§ **Aim of the task**
With the pictures set aside, write out all of the data exactly as it stands.

§ **Source information**
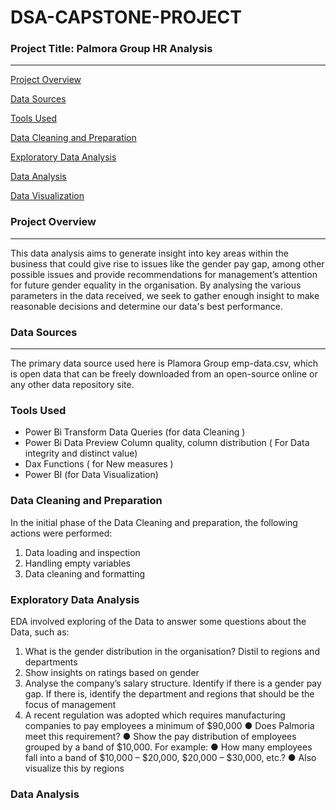 # DSA-CAPSTONE-PROJECT

### Project Title: Palmora Group HR Analysis
---
[Project Overview](#project-overview)

[Data Sources](#data-sources)

[Tools Used](#tools-used)

[Data Cleaning and Preparation](#data-cleaning-and-preparation)

[Exploratory Data Analysis](#exploratory-data-analysis)

[Data Analysis](#data-analysis)

[Data Visualization](*#data-visualization)

### Project Overview
---
This data analysis aims to generate insight into key areas within the business that could give rise to issues like the gender pay gap, among other possible issues and provide recommendations for management’s attention for future gender equality in the organisation. By analysing the various parameters in the data received, we seek to gather enough insight to make reasonable decisions and determine our data's best performance. 

### Data Sources
---
The primary data source used here is Plamora Group emp-data.csv, which is open data that can be freely downloaded from an open-source online or any other data repository site.

### Tools Used

- Power Bi Transform Data Queries (for data Cleaning )
-  Power Bi Data Preview Column quality, column distribution ( For Data integrity and distinct value)
-  Dax Functions ( for New measures )
- Power BI (for Data Visualization)
### Data Cleaning and Preparation

In the initial phase of the Data Cleaning and preparation, the following actions were performed:
1. Data loading and inspection
2. Handling empty variables
3. Data cleaning and formatting
   
### Exploratory Data Analysis

EDA involved exploring of the Data to answer some questions about the Data, such as:

1. What is the gender distribution in the organisation? Distil to regions and 
departments 
2. Show insights on ratings based on gender 
3. Analyse the company’s salary structure. Identify if there is a gender pay gap. If 
there is, identify the department and regions that should be the focus of 
management 
4. A recent regulation was adopted which requires manufacturing companies to pay 
employees a minimum of $90,000 
● Does Palmoria meet this requirement? 
● Show the pay distribution of employees grouped by a band of $10,000. For example: 
● How many employees fall into a band of $10,000 – $20,000, $20,000 – $30,000, 
etc.?
● Also visualize this by regions 
### Data Analysis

§ **Exercise solution**
 # DSA-CAPSTONE-PROJECT

### Project Title: Palmora Group HR Analysis
---
[Project Overview](#project-overview)

[Data Sources](#data-sources)

[Tools Used](#tools-used)

[Data Cleaning and Preparation](#data-cleaning-and-preparation)

[Exploratory Data Analysis](#exploratory-data-analysis)

[Data Analysis](#data-analysis)

[Data Visualization](*#data-visualization)

### Project Overview
---
This data analysis aims to generate insight into key areas within the business that could give rise to issues like the gender pay gap, among other possible issues and provide recommendations for management’s attention for future gender equality in the organisation. By analysing the various parameters in the data received, we seek to gather enough insight to make reasonable decisions and determine our data's best performance. 

### Data Sources
---
The primary data source used here is Plamora Group emp-data.csv, which is open data that can be freely downloaded from an open-source online or any other data repository site.

### Tools Used

- Power Bi Transform Data Queries (for data Cleaning )
-  Power Bi Data Preview Column quality, column distribution ( For Data integrity and distinct value)
-  Dax Functions ( for New measures )
- Power BI (for Data Visualization)
### Data Cleaning and Preparation

In the initial phase of the Data Cleaning and preparation, the following actions were performed:
1. Data loading and inspection
2. Handling empty variables
3. Data cleaning and formatting
   
### Exploratory Data Analysis

EDA involved exploring of the Data to answer some questions about the Data, such as:

1. What is the gender distribution in the organisation? Distil to regions and 
departments 
2. Show insights on ratings based on gender 
3. Analyse the company’s salary structure. Identify if there is a gender pay gap. If 
there is, identify the department and regions that should be the focus of 
management 
4. A recent regulation was adopted which requires manufacturing companies to pay 
employees a minimum of $90,000 
● Does Palmoria meet this requirement? 
● Show the pay distribution of employees grouped by a band of $10,000. For example: 
● How many employees fall into a band of $10,000 – $20,000, $20,000 – $30,000, 
etc.?
● Also visualize this by regions 
### Data Analysis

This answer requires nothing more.